Prima di parlare di nuove terapie e medicina personalizzata, è importante comprendere la reale portata dell’emicrania: una malattia neurologica cronica che colpisce milioni di persone e rappresenta una delle principali cause di disabilità nella popolazione in età lavorativa.
In Campania, dove si stima che oltre un milione di persone ne soffra, la sfida è duplice: migliorare la qualità della vita dei pazienti e costruire un modello di assistenza capace di garantire diagnosi tempestive e accesso alle cure più innovative.
Ne parliamo con il Prof. Antonio Russo, Professore Ordinario di Neurologia e Direttore del Programma Interdipartimentale di Medicina delle Cefalee e delle Sindromi Dolorose Primarie, tra i principali esperti italiani nel campo della ricerca e della cura dell’emicrania.
Dall’impatto della malattia sul territorio campano ai progressi della ricerca, fino alle prospettive offerte dalle nuove terapie e dalla medicina di precisione,
il Professore ci guida attraverso le sfide e le opportunità di una disciplina in continua evoluzione, con uno sguardo rivolto al futuro dell’assistenza neurologica.
Professore, l’emicrania è una delle patologie neurologiche più diffuse e invalidanti al mondo. Quante persone ne soffrono oggi in Campania e quale impatto ha questa malattia sulla qualità della vita dei pazienti e sul sistema sanitario regionale?
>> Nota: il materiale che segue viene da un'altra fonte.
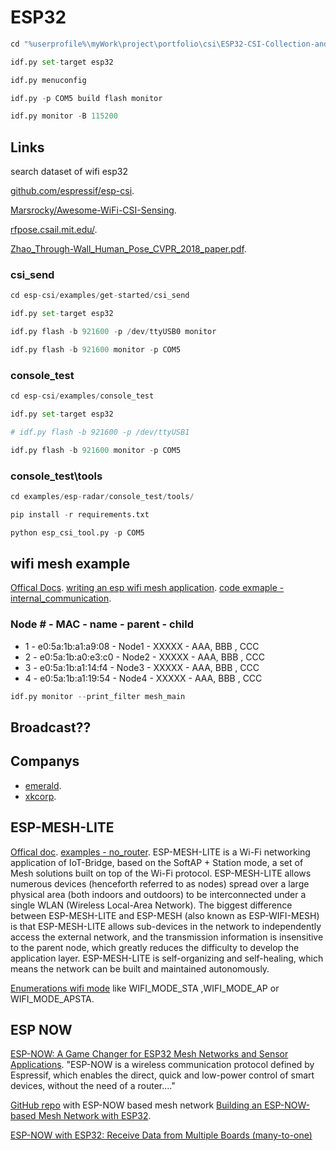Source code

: # ESP32

```py
cd "%userprofile%\myWork\project\portfolio\csi\ESP32-CSI-Collection-and-Display\active_ap"

idf.py set-target esp32

idf.py menuconfig

idf.py -p COM5 build flash monitor

idf.py monitor -B 115200
```

## Links

search dataset of wifi esp32

[github.com/espressif/esp-csi](https://github.com/espressif/esp-csi/tree/master).

[Marsrocky/Awesome-WiFi-CSI-Sensing](https://github.com/Marsrocky/Awesome-WiFi-CSI-Sensing#awesome-wifi-sensing).

[rfpose.csail.mit.edu/](http://rfpose.csail.mit.edu/#Alsocheckout).

[Zhao_Through-Wall_Human_Pose_CVPR_2018_paper.pdf](https://openaccess.thecvf.com/content_cvpr_2018/papers/Zhao_Through-Wall_Human_Pose_CVPR_2018_paper.pdf).

### csi_send

```py
cd esp-csi/examples/get-started/csi_send

idf.py set-target esp32

idf.py flash -b 921600 -p /dev/ttyUSB0 monitor

idf.py flash -b 921600 monitor -p COM5
```

### console_test

```py
cd esp-csi/examples/console_test

idf.py set-target esp32

# idf.py flash -b 921600 -p /dev/ttyUSB1

idf.py flash -b 921600 monitor -p COM5
```

### console_test\tools

```py
cd examples/esp-radar/console_test/tools/

pip install -r requirements.txt

python esp_csi_tool.py -p COM5
```

## wifi mesh example

[Offical Docs](https://docs.espressif.com/projects/esp-idf/en/stable/esp32/api-reference/network/esp-wifi-mesh.html).
[writing an esp wifi mesh application](https://docs.espressif.com/projects/esp-idf/en/stable/esp32/api-reference/network/esp-wifi-mesh.html#writing-an-esp-wifi-mesh-application).
[code exmaple - internal_communication](https://github.com/espressif/esp-idf/tree/master/examples/mesh/internal_communication).

### Node # - MAC - name - parent - child

* 1 - e0:5a:1b:a1:a9:08 - Node1 - XXXXX - AAA, BBB , CCC
* 2 - e0:5a:1b:a0:e3:c0 - Node2 - XXXXX - AAA, BBB , CCC
* 3 - e0:5a:1b:a1:14:f4 - Node3 - XXXXX - AAA, BBB , CCC
* 4 - e0:5a:1b:a1:19:54 - Node4 - XXXXX - AAA, BBB , CCC

```py title="filter monitor output"
idf.py monitor --print_filter mesh_main
```

## Broadcast??

## Companys

* [emerald](https://emeraldinno.com/publications/).
* [xkcorp](https://xkcorp.com).

## ESP-MESH-LITE
[Offical doc](https://components.espressif.com/components/espressif/mesh_lite).
[examples - no_router](https://github.com/espressif/esp-mesh-lite/tree/master/examples/no_router).
ESP-MESH-LITE is a Wi-Fi networking application of IoT-Bridge, based on the SoftAP + Station mode, a set of Mesh solutions built on top of the Wi-Fi protocol. ESP-MESH-LITE allows numerous devices (henceforth referred to as nodes) spread over a large physical area (both indoors and outdoors) to be interconnected under a single WLAN (Wireless Local-Area Network). The biggest difference between ESP-MESH-LITE and ESP-MESH (also known as ESP-WIFI-MESH) is that ESP-MESH-LITE allows sub-devices in the network to independently access the external network, and the transmission information is insensitive to the parent node, which greatly reduces the difficulty to develop the application layer. ESP-MESH-LITE is self-organizing and self-healing, which means the network can be built and maintained autonomously.

[Enumerations wifi mode](https://espressif-docs.readthedocs-hosted.com/projects/esp-idf/en/stable/api-reference/network/esp_wifi.html#enumerations) like WIFI_MODE_STA ,WIFI_MODE_AP or WIFI_MODE_APSTA.

## ESP NOW
[ESP-NOW: A Game Changer for ESP32 Mesh Networks and Sensor Applications](https://medium.datadriveninvestor.com/esp-now-protocol-with-esp32-76a84d5f10fb).
"ESP-NOW is a wireless communication protocol defined by Espressif, which enables the direct, quick and low-power control of smart devices, without the need of a router...."

[GitHub repo](https://github.com/aZholtikov/zh_network) with ESP-NOW based mesh network
[Building an ESP-NOW-based Mesh Network with ESP32](https://kumarasenau.medium.com/building-an-esp-now-based-mesh-network-with-esp32-ac45c70a3046).

[ESP-NOW with ESP32: Receive Data from Multiple Boards (many-to-one)](https://randomnerdtutorials.com/esp-now-many-to-one-esp32/)
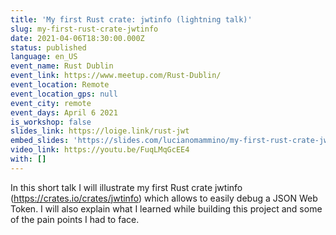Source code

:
 ```yaml
---
title: 'My first Rust crate: jwtinfo (lightning talk)'
slug: my-first-rust-crate-jwtinfo
date: 2021-04-06T18:30:00.000Z
status: published
language: en_US
event_name: Rust Dublin
event_link: https://www.meetup.com/Rust-Dublin/
event_location: Remote
event_location_gps: null
event_city: remote
event_days: April 6 2021
is_workshop: false
slides_link: https://loige.link/rust-jwt
embed_slides: 'https://slides.com/lucianomammino/my-first-rust-crate-jwtinfo/embed'
video_link: https://youtu.be/FuqLMqGcEE4
with: []
---
```


In this short talk I will illustrate my first Rust crate jwtinfo (https://crates.io/crates/jwtinfo) which allows to easily debug a JSON Web Token. I will also explain what I learned while building this project and some of the pain points I had to face.
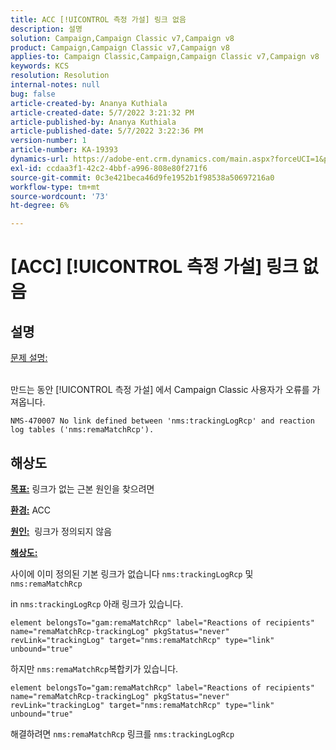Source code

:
 ```yaml
---
title: ACC [!UICONTROL 측정 가설] 링크 없음
description: 설명
solution: Campaign,Campaign Classic v7,Campaign v8
product: Campaign,Campaign Classic v7,Campaign v8
applies-to: Campaign Classic,Campaign,Campaign Classic v7,Campaign v8
keywords: KCS
resolution: Resolution
internal-notes: null
bug: false
article-created-by: Ananya Kuthiala
article-created-date: 5/7/2022 3:21:32 PM
article-published-by: Ananya Kuthiala
article-published-date: 5/7/2022 3:22:36 PM
version-number: 1
article-number: KA-19393
dynamics-url: https://adobe-ent.crm.dynamics.com/main.aspx?forceUCI=1&pagetype=entityrecord&etn=knowledgearticle&id=8e906e59-19ce-ec11-a7b5-0022480a8e40
exl-id: ccdaa3f1-42c2-4bbf-a996-808e80f271f6
source-git-commit: 0c3e421beca46d9fe1952b1f98538a50697216a0
workflow-type: tm+mt
source-wordcount: '73'
ht-degree: 6%

---
```


# [ACC] [!UICONTROL 측정 가설] 링크 없음

## 설명

<u>문제 설명:</u>

<br>만드는 동안 [!UICONTROL 측정 가설] 에서 Campaign Classic 사용자가 오류를 가져옵니다.

`NMS-470007 No link defined between 'nms:trackingLogRcp' and reaction log tables ('nms:remaMatchRcp').`

## 해상도


<b><u>목표:</u></b> 링크가 없는 근본 원인을 찾으려면

<b><u>환경:</u></b> ACC

<b><u>원인:</u></b>  링크가 정의되지 않음

<b><u>해상도:</u></b>

사이에 이미 정의된 기본 링크가 없습니다 `nms:trackingLogRcp` 및 `nms:remaMatchRcp`

in `nms:trackingLogRcp` 아래 링크가 있습니다.

`element belongsTo="gam:remaMatchRcp" label="Reactions of recipients" name="remaMatchRcp-trackingLog" pkgStatus="never" revLink="trackingLog" target="nms:remaMatchRcp" type="link" unbound="true"`

하지만 `nms:remaMatchRcp`복합키가 있습니다.

`element belongsTo="gam:remaMatchRcp" label="Reactions of recipients" name="remaMatchRcp-trackingLog" pkgStatus="never" revLink="trackingLog" target="nms:remaMatchRcp" type="link" unbound="true"`

해결하려면 `nms:remaMatchRcp` 링크를 `nms:trackingLogRcp`
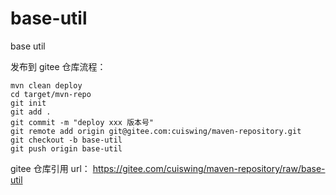 # base-util
base util

发布到 gitee 仓库流程：
```
mvn clean deploy
cd target/mvn-repo
git init
git add .
git commit -m "deploy xxx 版本号"
git remote add origin git@gitee.com:cuiswing/maven-repository.git
git checkout -b base-util
git push origin base-util
```

gitee 仓库引用 url：
https://gitee.com/cuiswing/maven-repository/raw/base-util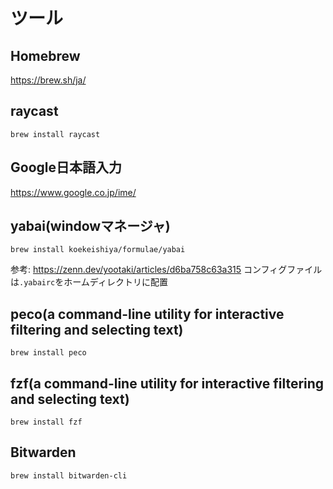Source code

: # ツール

## Homebrew
https://brew.sh/ja/

## raycast
```
brew install raycast
```

## Google日本語入力
https://www.google.co.jp/ime/

## yabai(windowマネージャ)
```
brew install koekeishiya/formulae/yabai
```
参考: https://zenn.dev/yootaki/articles/d6ba758c63a315
コンフィグファイルは`.yabairc`をホームディレクトリに配置

## peco(a command-line utility for interactive filtering and selecting text)
```
brew install peco
```

## fzf(a command-line utility for interactive filtering and selecting text)
```
brew install fzf
```

## Bitwarden
```
brew install bitwarden-cli
```
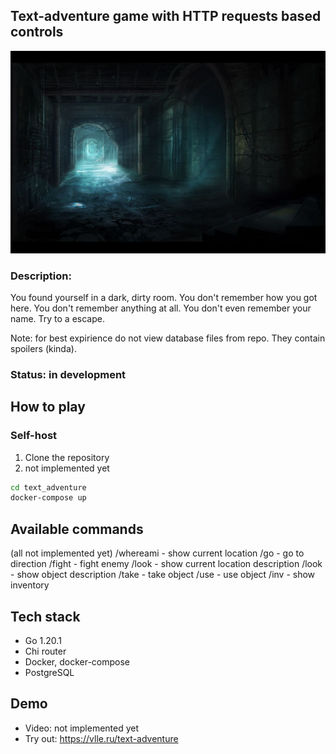 ## Text-adventure game with HTTP requests based controls

![fantasy basement](img/fantasy-basement.jpeg?raw=true)

### Description:

You found yourself in a dark, dirty room. You don't remember how you got here. You don't remember anything at all. You don't even remember your name. Try to a escape.

Note: for best expirience do not view database files from repo. They contain spoilers (kinda).

### Status: in development

## How to play

### Self-host
1. Clone the repository
2. not implemented yet
```bash
cd text_adventure
docker-compose up
```

## Available commands
(all not implemented yet)
/whereami - show current location
/go <direction> - go to direction
/fight <enemy> - fight enemy
/look - show current location description
/look <object> - show object description
/take <object> - take object
/use <object> - use object
/inv - show inventory

## Tech stack
- Go 1.20.1
- Chi router
- Docker, docker-compose
- PostgreSQL

## Demo 
- Video: not implemented yet
- Try out: https://vlle.ru/text-adventure
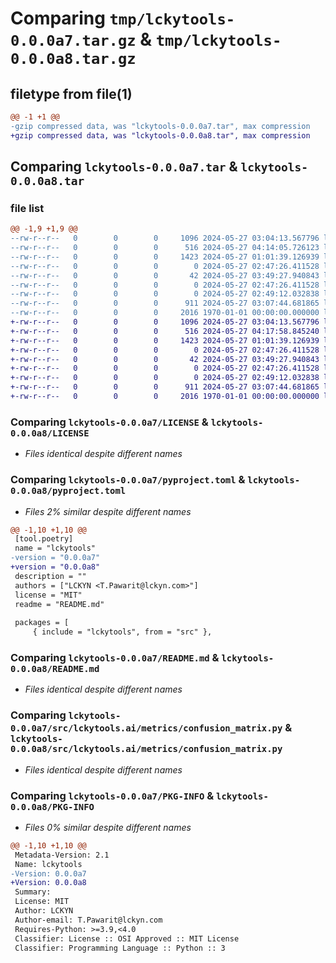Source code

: # Comparing `tmp/lckytools-0.0.0a7.tar.gz` & `tmp/lckytools-0.0.0a8.tar.gz`

## filetype from file(1)

```diff
@@ -1 +1 @@
-gzip compressed data, was "lckytools-0.0.0a7.tar", max compression
+gzip compressed data, was "lckytools-0.0.0a8.tar", max compression
```

## Comparing `lckytools-0.0.0a7.tar` & `lckytools-0.0.0a8.tar`

### file list

```diff
@@ -1,9 +1,9 @@
--rw-r--r--   0        0        0     1096 2024-05-27 03:04:13.567796 lckytools-0.0.0a7/LICENSE
--rw-r--r--   0        0        0      516 2024-05-27 04:14:05.726123 lckytools-0.0.0a7/pyproject.toml
--rw-r--r--   0        0        0     1423 2024-05-27 01:01:39.126939 lckytools-0.0.0a7/README.md
--rw-r--r--   0        0        0        0 2024-05-27 02:47:26.411528 lckytools-0.0.0a7/src/lckytools/__init__.py
--rw-r--r--   0        0        0       42 2024-05-27 03:49:27.940843 lckytools-0.0.0a7/src/lckytools/hello.py
--rw-r--r--   0        0        0        0 2024-05-27 02:47:26.411528 lckytools-0.0.0a7/src/lckytools.ai/__init__.py
--rw-r--r--   0        0        0        0 2024-05-27 02:49:12.032838 lckytools-0.0.0a7/src/lckytools.ai/metrics/__init__.py
--rw-r--r--   0        0        0      911 2024-05-27 03:07:44.681865 lckytools-0.0.0a7/src/lckytools.ai/metrics/confusion_matrix.py
--rw-r--r--   0        0        0     2016 1970-01-01 00:00:00.000000 lckytools-0.0.0a7/PKG-INFO
+-rw-r--r--   0        0        0     1096 2024-05-27 03:04:13.567796 lckytools-0.0.0a8/LICENSE
+-rw-r--r--   0        0        0      516 2024-05-27 04:17:58.845240 lckytools-0.0.0a8/pyproject.toml
+-rw-r--r--   0        0        0     1423 2024-05-27 01:01:39.126939 lckytools-0.0.0a8/README.md
+-rw-r--r--   0        0        0        0 2024-05-27 02:47:26.411528 lckytools-0.0.0a8/src/lckytools/__init__.py
+-rw-r--r--   0        0        0       42 2024-05-27 03:49:27.940843 lckytools-0.0.0a8/src/lckytools/hello.py
+-rw-r--r--   0        0        0        0 2024-05-27 02:47:26.411528 lckytools-0.0.0a8/src/lckytools.ai/__init__.py
+-rw-r--r--   0        0        0        0 2024-05-27 02:49:12.032838 lckytools-0.0.0a8/src/lckytools.ai/metrics/__init__.py
+-rw-r--r--   0        0        0      911 2024-05-27 03:07:44.681865 lckytools-0.0.0a8/src/lckytools.ai/metrics/confusion_matrix.py
+-rw-r--r--   0        0        0     2016 1970-01-01 00:00:00.000000 lckytools-0.0.0a8/PKG-INFO
```

### Comparing `lckytools-0.0.0a7/LICENSE` & `lckytools-0.0.0a8/LICENSE`

 * *Files identical despite different names*

### Comparing `lckytools-0.0.0a7/pyproject.toml` & `lckytools-0.0.0a8/pyproject.toml`

 * *Files 2% similar despite different names*

```diff
@@ -1,10 +1,10 @@
 [tool.poetry]
 name = "lckytools"
-version = "0.0.0a7"
+version = "0.0.0a8"
 description = ""
 authors = ["LCKYN <T.Pawarit@lckyn.com>"]
 license = "MIT"
 readme = "README.md"
 
 packages = [
     { include = "lckytools", from = "src" },
```

### Comparing `lckytools-0.0.0a7/README.md` & `lckytools-0.0.0a8/README.md`

 * *Files identical despite different names*

### Comparing `lckytools-0.0.0a7/src/lckytools.ai/metrics/confusion_matrix.py` & `lckytools-0.0.0a8/src/lckytools.ai/metrics/confusion_matrix.py`

 * *Files identical despite different names*

### Comparing `lckytools-0.0.0a7/PKG-INFO` & `lckytools-0.0.0a8/PKG-INFO`

 * *Files 0% similar despite different names*

```diff
@@ -1,10 +1,10 @@
 Metadata-Version: 2.1
 Name: lckytools
-Version: 0.0.0a7
+Version: 0.0.0a8
 Summary: 
 License: MIT
 Author: LCKYN
 Author-email: T.Pawarit@lckyn.com
 Requires-Python: >=3.9,<4.0
 Classifier: License :: OSI Approved :: MIT License
 Classifier: Programming Language :: Python :: 3
```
L’emicrania è una malattia neurologica cronica che l’Organizzazione Mondiale della Sanità considera tra le principali cause di disabilità nella popolazione giovane-adulta.
In Campania stimiamo che ne soffrano oltre un milione di persone, mentre circa 150-200 mila presentano forme croniche o ad alta frequenza, quelle più invalidanti.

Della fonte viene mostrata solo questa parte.